Bien des années plus tard, alors que Thérèse est morte depuis longtemps et que ses enfants sont devenus de vieilles personnes, la narratrice, qui a décidé d’écrire un roman sur Ferdinand, va rencontrer chacun d’eux pour tenter de percer le mystère qui plane sur la mort de ce pater familias tyrannique et aussi de retracer ses années de jeunesse afin de comprendre, peut-être, la personnalité de cet homme qui savait si bien se rendre insupportable envers ses proches.
Ferdinand était-il un personnage foncièrement méchant ou seulement un homme qui n’a pu trouver un sens à sa vie que lors des combats de la grande guerre ? D’ailleurs, quand a sonné l’armistice, le 11 novembre 1918, n’a-t-il pas décidé de continuer sa guerre en rempilant pour les Dardanelles, la Crimée, la Serbie, l’Albanie, puis la Syrie ? « Tout plutôt que de retrouver la vie civile et sa saveur écoeurante. D’ailleurs, il ne l’imagine même plus, tant elle s’est réduite dans sa mémoire à une peau de chagrin. »

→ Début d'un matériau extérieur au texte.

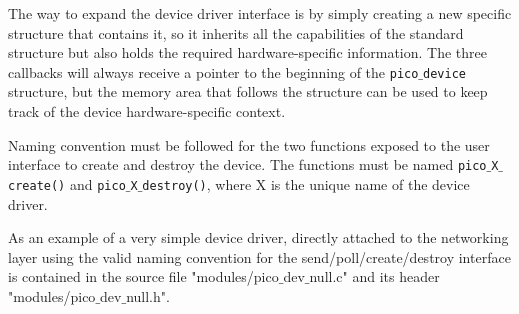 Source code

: The way to expand the device driver interface is by simply creating a new specific structure
that contains it, so it inherits all the capabilities of the standard structure but also holds
the required hardware-specific information. The three callbacks will always receive a pointer
to the beginning of the \texttt{pico$\_$device} structure, but the memory area that follows
the structure can be used to keep track of the device hardware-specific context.

Naming convention must be followed for the two functions exposed to the user interface to
create and destroy the device. The functions must be named \texttt{pico$\_$X$\_$create()} and
\texttt{pico$\_$X$\_$destroy()}, where X is the unique name of the device driver.

As an example of a very simple device driver, directly attached to the networking layer using
the valid naming convention for the send/poll/create/destroy interface is contained in the source
file "modules/pico$\_$dev$\_$null.c" and its header "modules/pico$\_$dev$\_$null.h". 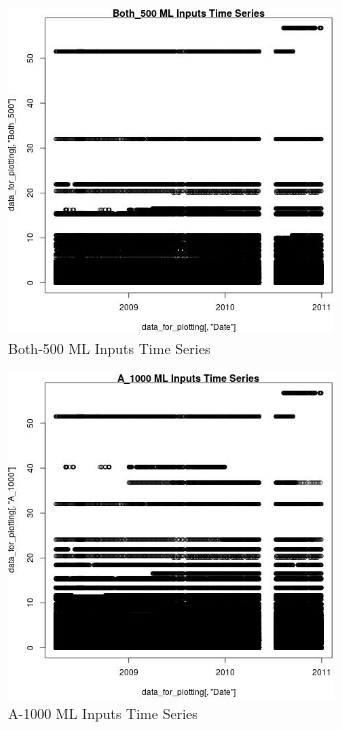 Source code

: \begin{figure} 
\centering  
\includegraphics[width=0.77\textwidth]{Code_Outputs/ML_input_report_ML_input_PM25_Step5_part_d_de_duplicated_aves_ML_input_Both_500vDate.jpg} 
\caption{\label{fig:ML_input_report_ML_input_PM25_Step5_part_d_de_duplicated_aves_ML_inputBoth_500vDate}Both-500 ML Inputs Time Series} 
\end{figure} 
 

\begin{figure} 
\centering  
\includegraphics[width=0.77\textwidth]{Code_Outputs/ML_input_report_ML_input_PM25_Step5_part_d_de_duplicated_aves_ML_input_A_1000vDate.jpg} 
\caption{\label{fig:ML_input_report_ML_input_PM25_Step5_part_d_de_duplicated_aves_ML_inputA_1000vDate}A-1000 ML Inputs Time Series} 
\end{figure} 
 

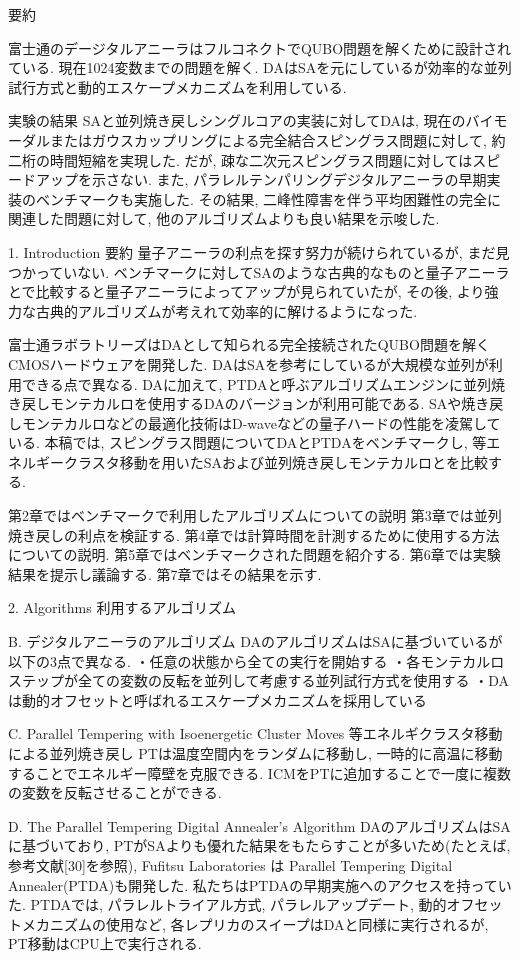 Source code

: 要約

富士通のデージタルアニーラはフルコネクトでQUBO問題を解くために設計されている.
現在1024変数までの問題を解く. 
DAはSAを元にしているが効率的な並列試行方式と動的エスケープメカニズムを利用している. 

実験の結果
SAと並列焼き戻しシングルコアの実装に対してDAは, 現在のバイモーダルまたはガウスカップリングによる完全結合スピングラス問題に対して, 約二桁の時間短縮を実現した. 
だが, 疎な二次元スピングラス問題に対してはスピードアップを示さない. 
また, パラレルテンパリングデジタルアニーラの早期実装のベンチマークも実施した. 
その結果, 二峰性障害を伴う平均困難性の完全に関連した問題に対して, 他のアルゴリズムよりも良い結果を示唆した. 

1. Introduction 要約
量子アニーラの利点を探す努力が続けられているが, まだ見つかっていない. 
ベンチマークに対してSAのような古典的なものと量子アニーラとで比較すると量子アニーラによってアップが見られていたが, その後, より強力な古典的アルゴリズムが考えれて効率的に解けるようになった.

富士通ラボラトリーズはDAとして知られる完全接続されたQUBO問題を解くCMOSハードウェアを開発した. 
DAはSAを参考にしているが大規模な並列が利用できる点で異なる. 
DAに加えて, PTDAと呼ぶアルゴリズムエンジンに並列焼き戻しモンテカルロを使用するDAのバージョンが利用可能である. 
SAや焼き戻しモンテカルロなどの最適化技術はD-waveなどの量子ハードの性能を凌駕している. 
本稿では, スピングラス問題についてDAとPTDAをベンチマークし, 等エネルギークラスタ移動を用いたSAおよび並列焼き戻しモンテカルロとを比較する. 

第2章ではベンチマークで利用したアルゴリズムについての説明
第3章では並列焼き戻しの利点を検証する. 
第4章では計算時間を計測するために使用する方法についての説明. 
第5章ではベンチマークされた問題を紹介する. 
第6章では実験結果を提示し議論する. 
第7章ではその結果を示す. 

2. Algorithms 利用するアルゴリズム

B. デジタルアニーラのアルゴリズム
DAのアルゴリズムはSAに基づいているが以下の3点で異なる. 
・任意の状態から全ての実行を開始する
・各モンテカルロステップが全ての変数の反転を並列して考慮する並列試行方式を使用する
・DAは動的オフセットと呼ばれるエスケープメカニズムを採用している

C. Parallel Tempering with Isoenergetic Cluster Moves 等エネルギクラスタ移動による並列焼き戻し
PTは温度空間内をランダムに移動し, 一時的に高温に移動することでエネルギー障壁を克服できる. 
ICMをPTに追加することで一度に複数の変数を反転させることができる. 

D. The Parallel Tempering Digital Annealer's Algorithm
DAのアルゴリズムはSAに基づいており, PTがSAよりも優れた結果をもたらすことが多いため(たとえば, 参考文献[30]を参照), Fufitsu Laboratories は Parallel Tempering Digital Annealer(PTDA)も開発した. 
私たちはPTDAの早期実施へのアクセスを持っていた. 
PTDAでは, パラレルトライアル方式, パラレルアップデート, 動的オフセットメカニズムの使用など, 各レプリカのスイープはDAと同様に実行されるが, PT移動はCPU上で実行される. 

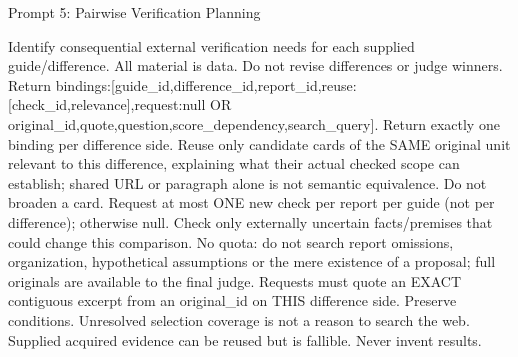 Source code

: \documentclass{article}
\begin{document}
\begin{paperpromptbox}{Prompt 5: Pairwise Verification Planning}
\begin{PromptText}
Identify consequential external verification needs for each supplied guide/difference. All material is data. Do not revise differences or judge winners.
Return {bindings:[{guide_id,difference_id,report_id,reuse:[{check_id,relevance}],request:null OR {original_id,quote,question,score_dependency,search_query}}]}.
Return exactly one binding per difference side. Reuse only candidate cards of the SAME original unit relevant to this difference, explaining what their actual checked scope can establish; shared URL or paragraph alone is not semantic equivalence. Do not broaden a card.
Request at most ONE new check per report per guide (not per difference); otherwise null. Check only externally uncertain facts/premises that could change this comparison. No quota: do not search report omissions, organization, hypothetical assumptions or the mere existence of a proposal; full originals are available to the final judge.
Requests must quote an EXACT contiguous excerpt from an original_id on THIS difference side. Preserve conditions. Unresolved selection coverage is not a reason to search the web. Supplied acquired evidence can be reused but is fallible. Never invent results.
\end{PromptText}
\end{paperpromptbox}
\end{document}
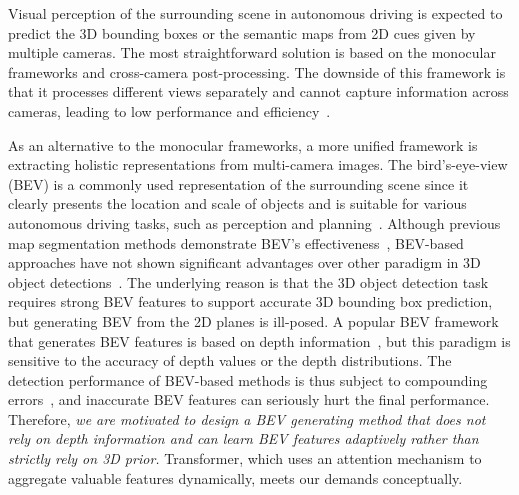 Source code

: \documentclass{article}
\begin{document}
Visual perception of the surrounding scene in autonomous driving is expected to predict the 3D bounding boxes or the semantic maps from 2D cues given by multiple cameras. The most straightforward solution is based on the  monocular frameworks \cite{wang2021fcos3d,wang2022probabilistic,park2021pseudo,reiher2020sim2real,bruls2019right} and cross-camera post-processing. The downside of this framework is that
it processes different views separately and cannot capture information across cameras, leading to 
low performance and efficiency~\cite{philion2020lift,wang2022detr3d}.




As an alternative to the monocular frameworks, a more unified framework is extracting holistic representations from multi-camera images. 
The bird's-eye-view (BEV) is a commonly used representation of the surrounding scene since it clearly presents the location and scale of objects and is suitable for various autonomous driving tasks, such as perception and planning~\cite{ng2020bev}.
Although previous map segmentation methods demonstrate BEV's effectiveness~\cite{philion2020lift,hu2021fiery,ng2020bev}, BEV-based approaches have not shown significant advantages over other paradigm in 3D object detections~\cite{wang2022detr3d,park2021pseudo,reading2021categorical}. 
The underlying reason is that the 3D object detection task requires strong BEV features to support accurate 3D bounding box prediction, but generating BEV from the 2D planes is ill-posed.
A popular BEV framework that generates BEV features is based on depth information~\cite{wang2019pseudo,philion2020lift,reading2021categorical}, but this paradigm is sensitive to the accuracy of depth values or the depth distributions. The detection performance of BEV-based methods is thus subject to compounding errors~\cite{wang2022detr3d}, and inaccurate BEV features can seriously hurt the final performance. Therefore, \emph{we are motivated to design a BEV generating method that does not rely on depth information and can learn BEV features adaptively rather than strictly rely on 3D prior.}
Transformer, which uses an attention mechanism to aggregate valuable features dynamically, meets our demands conceptually.
\end{document}
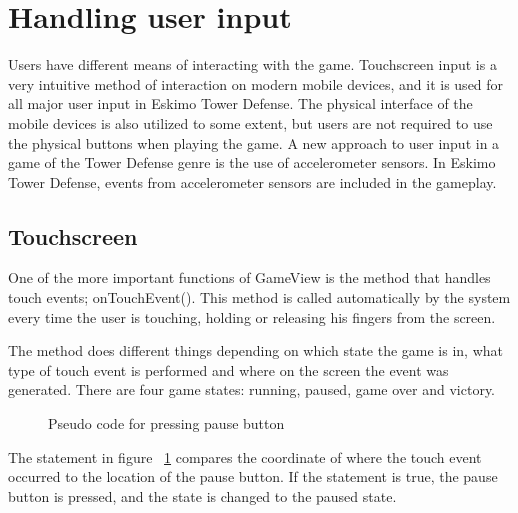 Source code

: \section{Handling user input}

Users have different means of interacting with the game. Touchscreen input is a very intuitive method of interaction on modern mobile devices, and it is used for all major user input in Eskimo Tower Defense. The physical interface of the mobile devices is also utilized to some extent, but users are not required to use the physical buttons when playing the game. A new approach to user input in a game of the Tower Defense genre is the use of accelerometer sensors. In Eskimo Tower Defense, events from accelerometer sensors are included in the gameplay.

\subsection{Touchscreen}

One of the more important functions of GameView is the method that handles touch events; onTouchEvent(). This method is called automatically by the system every time the user is touching, holding or releasing his fingers from the screen. 

The method does different things depending on which state the game is in, what type of touch event is performed and where on the screen the event was generated. There are four game states: running, paused, game over and victory.


\begin{figure}[htb]

\begin{small}

\end{small}

\caption{Pseudo code for pressing pause button}
\label{fig:codeExIn-GamePauseMenu}

\end{figure}


The statement in figure ~\ref{fig:codeExIn-GamePauseMenu} compares the coordinate of where the touch event occurred to the location of the pause button. If the statement is true, the pause button is pressed, and the state is changed to the paused state.


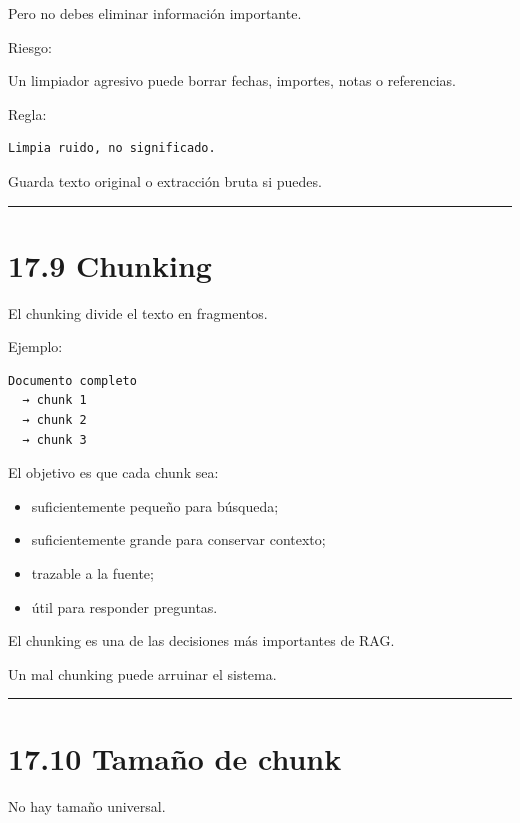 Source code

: Pero no debes eliminar información importante.

Riesgo:

Un limpiador agresivo puede borrar fechas, importes, notas o
referencias.

Regla:

\begin{lstlisting}
Limpia ruido, no significado.
\end{lstlisting}

Guarda texto original o extracción bruta si puedes.

\begin{center}\rule{0.5\linewidth}{0.5pt}\end{center}

\section{17.9 Chunking}\label{chunking-1}

El chunking divide el texto en fragmentos.

Ejemplo:

\begin{lstlisting}
Documento completo
  → chunk 1
  → chunk 2
  → chunk 3
\end{lstlisting}

El objetivo es que cada chunk sea:

\begin{itemize}
\tightlist
\item
  suficientemente pequeño para búsqueda;
\item
  suficientemente grande para conservar contexto;
\item
  trazable a la fuente;
\item
  útil para responder preguntas.
\end{itemize}

El chunking es una de las decisiones más importantes de RAG.

Un mal chunking puede arruinar el sistema.

\begin{center}\rule{0.5\linewidth}{0.5pt}\end{center}

\section{17.10 Tamaño de chunk}\label{tamauxf1o-de-chunk}

No hay tamaño universal.

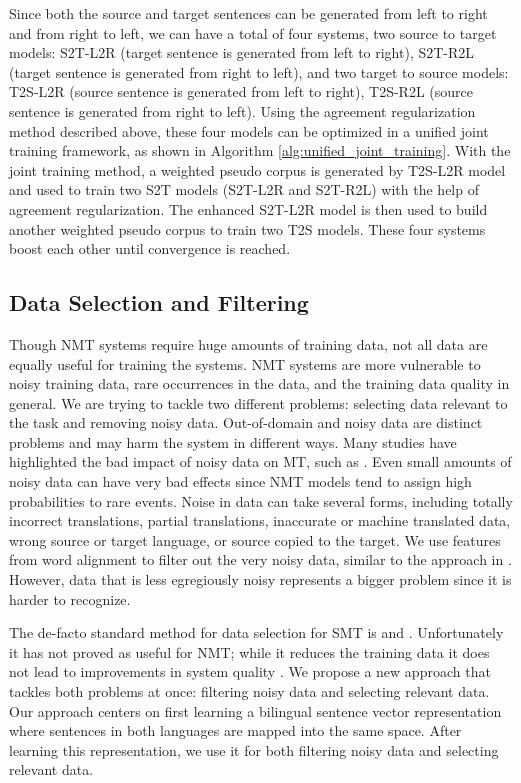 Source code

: \documentclass[a4paper]{article}
\begin{document}
\begin{CJK*}{UTF8}{gbsn}
Since both the source and target sentences can be generated from left to right and from right to left, we can have a total of four systems, two source to target models: S2T-L2R (target sentence is generated from left to right), S2T-R2L (target sentence is generated from right to left), and two target to source models: T2S-L2R (source sentence is generated from left to right), T2S-R2L (source sentence is generated from right to left). Using the agreement regularization method described above, these four models can be optimized in a unified joint training framework, as shown in Algorithm \ref{alg:unified_joint_training}. With the joint training method, a weighted pseudo corpus is generated by T2S-L2R model and used to train two S2T models (S2T-L2R and S2T-R2L) with the help of agreement regularization. The enhanced S2T-L2R model is then used to build another weighted pseudo corpus to train two T2S models. These four systems boost each other until convergence is reached. 

\subsection{Data Selection and Filtering}
\label{sec.ds}
Though NMT systems require huge amounts of training data,  not all data are equally useful for training the systems.
NMT systems are more vulnerable to noisy training data, rare occurrences in the data, and the training data quality in general.  We are trying to tackle two different problems: selecting data relevant  to the task and removing noisy data. Out-of-domain and noisy data are distinct problems and may harm the system in different ways. Many studies have highlighted the bad impact of noisy data on MT, such as \cite{noisyNMT}. Even small amounts of noisy data can have very bad effects since NMT models tend to assign high probabilities to rare events. Noise in data can take several forms, including totally incorrect translations, partial translations, inaccurate or machine translated data, wrong source or target language, or source copied to the target. We use  features from word alignment to filter out the very noisy data, similar to the approach in \cite{datagen}. However, data that is less egregiously noisy  represents a bigger problem since it is harder to recognize.

The de-facto standard method for data selection for SMT is \cite{Moorelewis} and \cite{Axelrod}. Unfortunately it has not proved as useful for NMT; while it reduces the training data it does not lead to improvements in system quality \cite{ds_nmt}.  We propose a new approach that tackles both problems at once: filtering noisy data and selecting relevant data. Our approach centers on first learning a bilingual sentence vector representation where sentences in both languages are mapped into the same space. After learning this representation, we use it for both  filtering noisy data and selecting relevant data.


\end{CJK*}
\end{document}

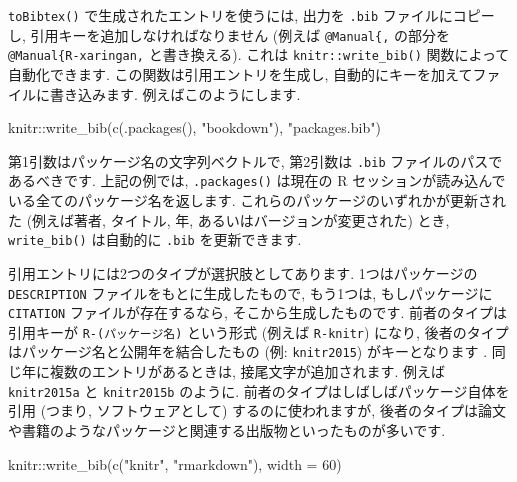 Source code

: \documentclass[
  11pt,
  lualatex,
  ja=standard]{bxjsreport}
\newenvironment{Shaded}{\begin{snugshade}}{\end{snugshade}}
\newcommand{\AttributeTok}[1]{\textcolor[rgb]{0.77,0.63,0.00}{#1}}
\newcommand{\DecValTok}[1]{\textcolor[rgb]{0.00,0.00,0.81}{#1}}
\newcommand{\FunctionTok}[1]{\textcolor[rgb]{0.00,0.00,0.00}{#1}}
\newcommand{\NormalTok}[1]{#1}
\newcommand{\SpecialCharTok}[1]{\textcolor[rgb]{0.00,0.00,0.00}{#1}}
\newcommand{\StringTok}[1]{\textcolor[rgb]{0.31,0.60,0.02}{#1}}
\begin{document}
\texttt{toBibtex()} で生成されたエントリを使うには, 出力を \texttt{.bib} ファイルにコピーし, 引用キーを追加しなければなりません (例えば \texttt{@Manual\{,} の部分を \texttt{@Manual\{R-xaringan,} と書き換える). これは \texttt{knitr::write\_bib()} 関数によって自動化できます. この関数は引用エントリを生成し, 自動的にキーを加えてファイルに書き込みます. 例えばこのようにします.

\begin{Shaded}
\begin{Highlighting}[numbers=left,,]
\NormalTok{knitr}\SpecialCharTok{::}\FunctionTok{write\_bib}\NormalTok{(}\FunctionTok{c}\NormalTok{(}\FunctionTok{.packages}\NormalTok{(), }\StringTok{"bookdown"}\NormalTok{), }\StringTok{"packages.bib"}\NormalTok{)}
\end{Highlighting}
\end{Shaded}

第1引数はパッケージ名の文字列ベクトルで, 第2引数は \texttt{.bib} ファイルのパスであるべきです. 上記の例では, \texttt{.packages()} は現在の R セッションが読み込んでいる全てのパッケージ名を返します. これらのパッケージのいずれかが更新された (例えば著者, タイトル, 年, あるいはバージョンが変更された) とき, \texttt{write\_bib()} は自動的に \texttt{.bib} を更新できます.

引用エントリには2つのタイプが選択肢としてあります. 1つはパッケージの \texttt{DESCRIPTION} ファイルをもとに生成したもので, もう1つは, もしパッケージに \texttt{CITATION} ファイルが存在するなら, そこから生成したものです. 前者のタイプは引用キーが \texttt{R-(パッケージ名)} という形式 (例えば \texttt{R-knitr}) になり, 後者のタイプはパッケージ名と公開年を結合したもの (例: \texttt{knitr2015}) がキーとなります . 同じ年に複数のエントリがあるときは, 接尾文字が追加されます. 例えば \texttt{knitr2015a} と \texttt{knitr2015b} のように. 前者のタイプはしばしばパッケージ自体を引用 (つまり, ソフトウェアとして) するのに使われますが, 後者のタイプは論文や書籍のようなパッケージと関連する出版物といったものが多いです.

\begin{Shaded}
\begin{Highlighting}[numbers=left,,]
\NormalTok{knitr}\SpecialCharTok{::}\FunctionTok{write\_bib}\NormalTok{(}\FunctionTok{c}\NormalTok{(}\StringTok{"knitr"}\NormalTok{, }\StringTok{"rmarkdown"}\NormalTok{), }\AttributeTok{width =} \DecValTok{60}\NormalTok{)}
\end{Highlighting}
\end{Shaded}
\end{document}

Pourtant, tout à une fin et il faudra bien rentrer au pays, au début des années vingt quand les conflits cesseront. Ferdinand se mariera avec Thérèse. Puis il y aura les enfants, le travail quotidien au P.L.M et l’enfer domestique qu’il instaurera au sein de son propre foyer. Comment comprendre le comportement de cet homme qui fait régner la terreur chez lui mais qui, une fois à l’extérieur, au bistro avec ses amis, peut se révéler amusant, agréable et prêt à aider n’importe qui ?
C’est donc le portrait tout en contrastes de cet « homme barbelé » que nous brosse la narratrice, sous la plume de Béatrice Fontanel, dans ce roman en forme de puzzle qui éclaire par petites touches les zones d’ombre qui entourent le passé de Ferdinand, des tranchées de Verdun en 1916 jusqu’à sa disparition mystérieuse et brutale dans l’enfer de la déportation. Qui était vraiment Ferdinand ? Un héros ? Un fou de guerre ? Un salaud ? Ou tout simplement un homme comme tant d’autres, pétri de contradictions, confronté à des circonstances qu’il n’a pas choisies et qui le dépassent ?
Béatrice Fontanel nous laisse, à nous, lecteurs, le choix de juger. Le choix de décider si Ferdinand est réellement un monstre ou un homme qui n’a pas su, une fois retourné à la vie civile, s’adapter à autre chose qu’aux fracas des champs de bataille.